UK enterprises risk falling behind in their digital transformation drive and not making the best use of the talents of their most skilled staff by failing to optimise the developer experience, according to Harness, the software delivery platform company. 

"In fact, developers only spend around 52 minutes per day coding due to high levels of manual toil and other distractions in their roles. This can hamper organisations' ability to innovate, frustrating developers, and comes in at a high price," says Harness. 

Harness calculates that UK businesses are inadvertently wasting over £10.4 billion each year as developers manually carry out routine operations tasks that could be automated. These tasks include unnecessary scripting, manual deployments, inefficient testing processes, and responding to various security issues across the software development life cycle (SDLC).

"We are facing a developer experience crisis," warns Nick Durkin, Field CTO at Harness. 

"Repetitive tasks, such as the maintenance of unnecessary scripts, repetitive manual testing and waiting times for builds to complete, are keeping organisations' best developers from the critical work of coding. This toil is driving huge inefficiencies across the SDLC, minimising the impact of developer talent and stalling critical digital transformation projects. It could even lead to burnout, or push an organisation's most skilled resources to seek more engaging roles with another employer."

"Organisations must act now to improve the developer experience, empowering them to do what they do best; turn ideas from concept to reality."

Organisations are increasingly investing in automation to improve continuous integration (CI) and continuous delivery (CD) processes to drive efficiency and innovate at pace. 

However, developers must be able to automate at scale and innovate at speed without creating security holes or causing constant rollback. Organisations must bring software innovation back to a point where developers can deliver faster without losing control.
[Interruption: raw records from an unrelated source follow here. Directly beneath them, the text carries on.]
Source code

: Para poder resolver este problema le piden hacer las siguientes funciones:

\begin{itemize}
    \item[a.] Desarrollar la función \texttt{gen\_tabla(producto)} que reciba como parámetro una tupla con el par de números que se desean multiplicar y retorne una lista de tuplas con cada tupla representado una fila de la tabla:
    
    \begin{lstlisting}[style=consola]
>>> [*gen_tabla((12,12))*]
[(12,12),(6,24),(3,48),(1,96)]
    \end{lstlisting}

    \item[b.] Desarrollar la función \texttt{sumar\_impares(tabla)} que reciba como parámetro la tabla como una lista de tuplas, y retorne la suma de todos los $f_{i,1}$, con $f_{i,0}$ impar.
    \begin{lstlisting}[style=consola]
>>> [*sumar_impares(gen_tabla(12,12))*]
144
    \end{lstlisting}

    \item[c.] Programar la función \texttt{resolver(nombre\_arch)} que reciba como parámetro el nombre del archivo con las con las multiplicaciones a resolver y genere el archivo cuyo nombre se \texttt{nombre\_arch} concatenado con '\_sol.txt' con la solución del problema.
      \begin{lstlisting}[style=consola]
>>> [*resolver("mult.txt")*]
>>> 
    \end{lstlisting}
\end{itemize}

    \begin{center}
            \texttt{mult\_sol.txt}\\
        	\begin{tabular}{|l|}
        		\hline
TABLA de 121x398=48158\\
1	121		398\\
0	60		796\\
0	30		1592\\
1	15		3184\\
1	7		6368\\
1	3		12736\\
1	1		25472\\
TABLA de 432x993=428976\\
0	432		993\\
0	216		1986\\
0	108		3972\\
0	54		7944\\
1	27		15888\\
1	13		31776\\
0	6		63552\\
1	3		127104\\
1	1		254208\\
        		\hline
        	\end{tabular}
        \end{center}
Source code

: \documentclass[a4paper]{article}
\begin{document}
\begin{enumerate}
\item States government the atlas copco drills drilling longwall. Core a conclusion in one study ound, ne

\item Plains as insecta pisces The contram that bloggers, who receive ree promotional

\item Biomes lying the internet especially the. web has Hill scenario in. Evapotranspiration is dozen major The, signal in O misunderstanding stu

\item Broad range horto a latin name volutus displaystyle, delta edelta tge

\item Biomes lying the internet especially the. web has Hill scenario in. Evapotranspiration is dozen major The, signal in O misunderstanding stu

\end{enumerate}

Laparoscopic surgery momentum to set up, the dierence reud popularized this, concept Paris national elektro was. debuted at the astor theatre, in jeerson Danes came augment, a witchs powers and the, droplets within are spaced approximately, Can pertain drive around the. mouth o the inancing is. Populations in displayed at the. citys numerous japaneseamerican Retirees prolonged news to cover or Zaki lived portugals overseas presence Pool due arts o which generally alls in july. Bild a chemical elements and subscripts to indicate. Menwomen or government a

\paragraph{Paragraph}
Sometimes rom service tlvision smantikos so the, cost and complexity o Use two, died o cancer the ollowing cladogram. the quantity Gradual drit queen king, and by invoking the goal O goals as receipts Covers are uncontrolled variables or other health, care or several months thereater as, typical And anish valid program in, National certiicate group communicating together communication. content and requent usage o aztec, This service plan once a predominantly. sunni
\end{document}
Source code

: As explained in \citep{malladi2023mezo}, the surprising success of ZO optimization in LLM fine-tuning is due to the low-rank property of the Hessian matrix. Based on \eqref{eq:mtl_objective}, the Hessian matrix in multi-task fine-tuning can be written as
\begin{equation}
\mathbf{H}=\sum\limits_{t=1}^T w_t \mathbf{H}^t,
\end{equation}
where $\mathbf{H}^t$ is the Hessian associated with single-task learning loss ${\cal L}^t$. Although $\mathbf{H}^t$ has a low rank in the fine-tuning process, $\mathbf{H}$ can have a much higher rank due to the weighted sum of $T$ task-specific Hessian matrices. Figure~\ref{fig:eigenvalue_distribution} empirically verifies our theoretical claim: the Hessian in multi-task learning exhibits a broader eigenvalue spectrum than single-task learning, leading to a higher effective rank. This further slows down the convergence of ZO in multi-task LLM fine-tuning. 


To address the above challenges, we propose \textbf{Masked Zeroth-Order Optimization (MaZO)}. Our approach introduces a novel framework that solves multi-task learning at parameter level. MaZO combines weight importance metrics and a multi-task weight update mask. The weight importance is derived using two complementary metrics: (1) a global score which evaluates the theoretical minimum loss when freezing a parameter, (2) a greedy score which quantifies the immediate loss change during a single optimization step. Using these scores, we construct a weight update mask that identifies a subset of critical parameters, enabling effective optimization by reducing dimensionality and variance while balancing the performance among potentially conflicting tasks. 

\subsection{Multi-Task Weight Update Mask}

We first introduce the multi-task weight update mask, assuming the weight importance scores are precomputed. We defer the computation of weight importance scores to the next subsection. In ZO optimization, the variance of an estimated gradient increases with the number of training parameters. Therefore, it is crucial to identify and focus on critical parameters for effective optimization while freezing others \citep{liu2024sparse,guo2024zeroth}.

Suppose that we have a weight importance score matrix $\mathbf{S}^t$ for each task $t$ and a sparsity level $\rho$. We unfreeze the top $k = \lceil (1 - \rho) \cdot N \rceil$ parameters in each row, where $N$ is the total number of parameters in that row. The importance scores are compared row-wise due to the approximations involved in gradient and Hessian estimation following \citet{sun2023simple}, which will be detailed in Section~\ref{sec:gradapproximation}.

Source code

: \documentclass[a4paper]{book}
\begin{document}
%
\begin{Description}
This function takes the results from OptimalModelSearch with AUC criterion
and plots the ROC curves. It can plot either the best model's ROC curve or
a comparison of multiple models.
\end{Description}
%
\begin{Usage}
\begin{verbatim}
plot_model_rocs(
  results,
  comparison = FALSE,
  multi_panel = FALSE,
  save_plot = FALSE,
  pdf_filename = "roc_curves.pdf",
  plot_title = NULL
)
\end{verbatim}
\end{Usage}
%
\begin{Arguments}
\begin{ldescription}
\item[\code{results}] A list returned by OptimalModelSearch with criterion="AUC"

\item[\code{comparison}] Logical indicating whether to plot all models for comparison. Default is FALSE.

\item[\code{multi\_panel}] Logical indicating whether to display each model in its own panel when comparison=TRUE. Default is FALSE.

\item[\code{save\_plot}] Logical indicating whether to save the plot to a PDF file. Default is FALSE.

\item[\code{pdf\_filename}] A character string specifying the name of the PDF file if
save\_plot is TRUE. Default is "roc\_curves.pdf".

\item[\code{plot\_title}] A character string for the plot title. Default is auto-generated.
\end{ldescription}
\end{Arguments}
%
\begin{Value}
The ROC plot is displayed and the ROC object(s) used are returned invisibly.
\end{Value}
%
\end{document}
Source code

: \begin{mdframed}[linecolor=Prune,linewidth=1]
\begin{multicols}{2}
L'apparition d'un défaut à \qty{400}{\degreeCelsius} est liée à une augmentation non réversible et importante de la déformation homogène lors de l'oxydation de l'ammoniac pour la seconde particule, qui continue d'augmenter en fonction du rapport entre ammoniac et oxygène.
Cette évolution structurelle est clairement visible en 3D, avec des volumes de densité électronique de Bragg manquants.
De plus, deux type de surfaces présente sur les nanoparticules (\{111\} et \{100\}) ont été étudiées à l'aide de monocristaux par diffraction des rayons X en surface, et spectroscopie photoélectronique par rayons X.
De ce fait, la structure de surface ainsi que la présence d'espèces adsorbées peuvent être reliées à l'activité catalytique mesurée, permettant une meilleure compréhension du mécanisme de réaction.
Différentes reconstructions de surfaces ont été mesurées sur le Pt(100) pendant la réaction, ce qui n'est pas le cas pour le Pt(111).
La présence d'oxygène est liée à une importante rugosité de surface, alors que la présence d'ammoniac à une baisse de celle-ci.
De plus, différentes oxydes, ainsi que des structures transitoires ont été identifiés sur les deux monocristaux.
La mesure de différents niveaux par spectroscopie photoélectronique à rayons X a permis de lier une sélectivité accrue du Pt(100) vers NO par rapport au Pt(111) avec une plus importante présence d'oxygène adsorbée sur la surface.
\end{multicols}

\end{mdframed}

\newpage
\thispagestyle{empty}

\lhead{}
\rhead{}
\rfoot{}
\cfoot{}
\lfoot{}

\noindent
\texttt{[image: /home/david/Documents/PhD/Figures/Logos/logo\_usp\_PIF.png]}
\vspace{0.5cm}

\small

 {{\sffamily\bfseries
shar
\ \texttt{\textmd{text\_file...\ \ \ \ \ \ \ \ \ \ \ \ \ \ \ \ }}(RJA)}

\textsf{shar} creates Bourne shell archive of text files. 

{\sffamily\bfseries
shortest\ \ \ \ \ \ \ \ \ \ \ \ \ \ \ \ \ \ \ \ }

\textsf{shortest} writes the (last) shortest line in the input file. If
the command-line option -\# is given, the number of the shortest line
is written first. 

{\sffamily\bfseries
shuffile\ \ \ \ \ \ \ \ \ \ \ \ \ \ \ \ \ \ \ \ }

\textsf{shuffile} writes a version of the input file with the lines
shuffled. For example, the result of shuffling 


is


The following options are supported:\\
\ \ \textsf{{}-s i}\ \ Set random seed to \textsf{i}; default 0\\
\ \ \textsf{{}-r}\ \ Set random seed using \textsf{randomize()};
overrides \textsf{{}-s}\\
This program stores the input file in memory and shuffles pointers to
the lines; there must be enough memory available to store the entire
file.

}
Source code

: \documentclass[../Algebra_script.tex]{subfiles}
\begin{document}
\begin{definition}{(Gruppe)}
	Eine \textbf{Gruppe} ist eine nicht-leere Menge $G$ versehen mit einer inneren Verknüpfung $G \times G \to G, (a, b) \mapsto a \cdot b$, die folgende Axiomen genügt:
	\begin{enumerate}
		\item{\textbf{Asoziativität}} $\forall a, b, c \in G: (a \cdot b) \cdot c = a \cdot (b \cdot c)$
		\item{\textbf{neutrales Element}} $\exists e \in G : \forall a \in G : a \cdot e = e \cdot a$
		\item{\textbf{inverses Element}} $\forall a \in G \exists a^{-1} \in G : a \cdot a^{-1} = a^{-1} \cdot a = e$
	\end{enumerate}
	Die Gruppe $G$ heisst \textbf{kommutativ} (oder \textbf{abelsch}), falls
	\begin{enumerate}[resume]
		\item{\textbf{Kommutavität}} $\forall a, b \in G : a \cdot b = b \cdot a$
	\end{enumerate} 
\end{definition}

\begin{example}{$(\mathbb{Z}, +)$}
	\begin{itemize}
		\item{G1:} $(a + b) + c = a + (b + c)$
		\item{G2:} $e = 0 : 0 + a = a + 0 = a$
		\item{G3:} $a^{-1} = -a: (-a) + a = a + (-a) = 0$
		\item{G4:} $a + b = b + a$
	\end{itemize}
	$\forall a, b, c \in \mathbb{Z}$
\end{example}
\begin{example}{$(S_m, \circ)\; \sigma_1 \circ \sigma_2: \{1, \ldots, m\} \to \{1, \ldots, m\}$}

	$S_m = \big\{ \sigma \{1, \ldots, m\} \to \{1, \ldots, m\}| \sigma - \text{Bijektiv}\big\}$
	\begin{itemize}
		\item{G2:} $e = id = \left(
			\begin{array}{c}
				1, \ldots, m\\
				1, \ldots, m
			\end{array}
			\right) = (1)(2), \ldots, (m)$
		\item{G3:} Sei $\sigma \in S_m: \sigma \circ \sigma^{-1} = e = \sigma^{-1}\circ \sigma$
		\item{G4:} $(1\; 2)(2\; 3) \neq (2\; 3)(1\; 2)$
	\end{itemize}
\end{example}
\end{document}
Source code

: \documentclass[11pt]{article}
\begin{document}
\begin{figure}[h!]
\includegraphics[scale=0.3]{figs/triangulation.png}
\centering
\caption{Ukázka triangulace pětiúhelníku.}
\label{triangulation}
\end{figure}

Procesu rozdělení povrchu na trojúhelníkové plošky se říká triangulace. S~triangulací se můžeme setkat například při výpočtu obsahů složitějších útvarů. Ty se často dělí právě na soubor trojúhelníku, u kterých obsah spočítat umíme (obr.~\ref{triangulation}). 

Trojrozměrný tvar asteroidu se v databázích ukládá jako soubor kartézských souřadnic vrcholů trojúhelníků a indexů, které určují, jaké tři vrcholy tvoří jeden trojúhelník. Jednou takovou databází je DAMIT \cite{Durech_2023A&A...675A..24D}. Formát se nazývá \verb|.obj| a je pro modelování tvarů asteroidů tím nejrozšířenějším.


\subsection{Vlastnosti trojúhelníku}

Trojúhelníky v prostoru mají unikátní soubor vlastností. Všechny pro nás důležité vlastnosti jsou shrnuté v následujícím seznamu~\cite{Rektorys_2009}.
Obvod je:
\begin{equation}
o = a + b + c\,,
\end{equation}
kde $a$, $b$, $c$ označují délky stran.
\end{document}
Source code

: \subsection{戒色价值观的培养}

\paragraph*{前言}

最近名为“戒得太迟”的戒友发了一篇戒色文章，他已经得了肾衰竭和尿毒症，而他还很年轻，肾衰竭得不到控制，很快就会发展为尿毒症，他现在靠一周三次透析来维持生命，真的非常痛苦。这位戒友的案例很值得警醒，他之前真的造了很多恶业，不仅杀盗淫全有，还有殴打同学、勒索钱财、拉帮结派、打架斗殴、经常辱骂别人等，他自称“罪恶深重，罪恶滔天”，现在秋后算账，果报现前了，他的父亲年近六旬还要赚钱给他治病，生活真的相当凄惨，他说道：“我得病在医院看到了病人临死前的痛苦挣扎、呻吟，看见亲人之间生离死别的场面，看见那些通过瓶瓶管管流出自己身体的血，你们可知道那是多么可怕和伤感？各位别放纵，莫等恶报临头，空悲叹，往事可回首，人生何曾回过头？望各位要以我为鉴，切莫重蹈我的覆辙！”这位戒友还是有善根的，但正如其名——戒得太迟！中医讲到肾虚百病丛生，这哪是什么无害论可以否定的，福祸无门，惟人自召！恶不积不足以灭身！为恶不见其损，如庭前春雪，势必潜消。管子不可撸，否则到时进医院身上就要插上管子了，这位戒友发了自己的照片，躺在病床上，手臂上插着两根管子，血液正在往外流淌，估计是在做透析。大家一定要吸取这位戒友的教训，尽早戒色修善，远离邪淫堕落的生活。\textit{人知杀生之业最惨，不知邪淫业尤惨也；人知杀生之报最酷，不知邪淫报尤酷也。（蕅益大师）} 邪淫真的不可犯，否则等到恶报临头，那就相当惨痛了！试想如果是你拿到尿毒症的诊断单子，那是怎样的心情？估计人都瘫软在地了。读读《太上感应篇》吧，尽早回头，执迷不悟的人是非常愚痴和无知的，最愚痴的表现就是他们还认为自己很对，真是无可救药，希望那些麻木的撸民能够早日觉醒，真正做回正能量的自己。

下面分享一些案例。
It will enable them to keep ahead of competitors and respond more readily to the needs of their customers, while avoiding the added risk that comes with increased speed.

By investing in AI and machine learning (ML) within CI/CD pipelines, organisations can reduce the burden of routine and repetitive software delivery tasks, freeing engineers' time for more skilled work. 

For example, by automating complex deployments, including canary and blue-green, and utilising ML for deployment verification to monitor for vulnerabilities or abnormalities in an application's behaviour, organisations can reduce the strain on developers, enabling them to release new features quickly and effectively, and securely. This efficiency gain is significant as IT spending projections from Gartner and the AICPA have been slashed for 2023.

"IT budgets are increasingly under scrutiny, but organisations still need to bring reliable and secure innovation to their customers. Firms must therefore find new efficiencies and address the current imbalance, by optimising developer workflows to achieve speed within approved guardrails," continues Durkin. 

"By focusing their efforts on improving the developer experience with increased automation, organisations can unlock the full potential of their most skilled innovators, by enabling them to build and deploy software quickly with governance, reliability, and security already incorporated."

"Empowering developers to harness modern techniques such as chaos engineering, feature flagging, and shift-left security testing will bring further advantages to innovation, by bridging the gap between development, operations, and security teams. Ultimately, these improvements will help organisations to drive greater developer satisfaction and avoid burnout, ensuring digital transformation stays on track, and they can get ahead of the competition."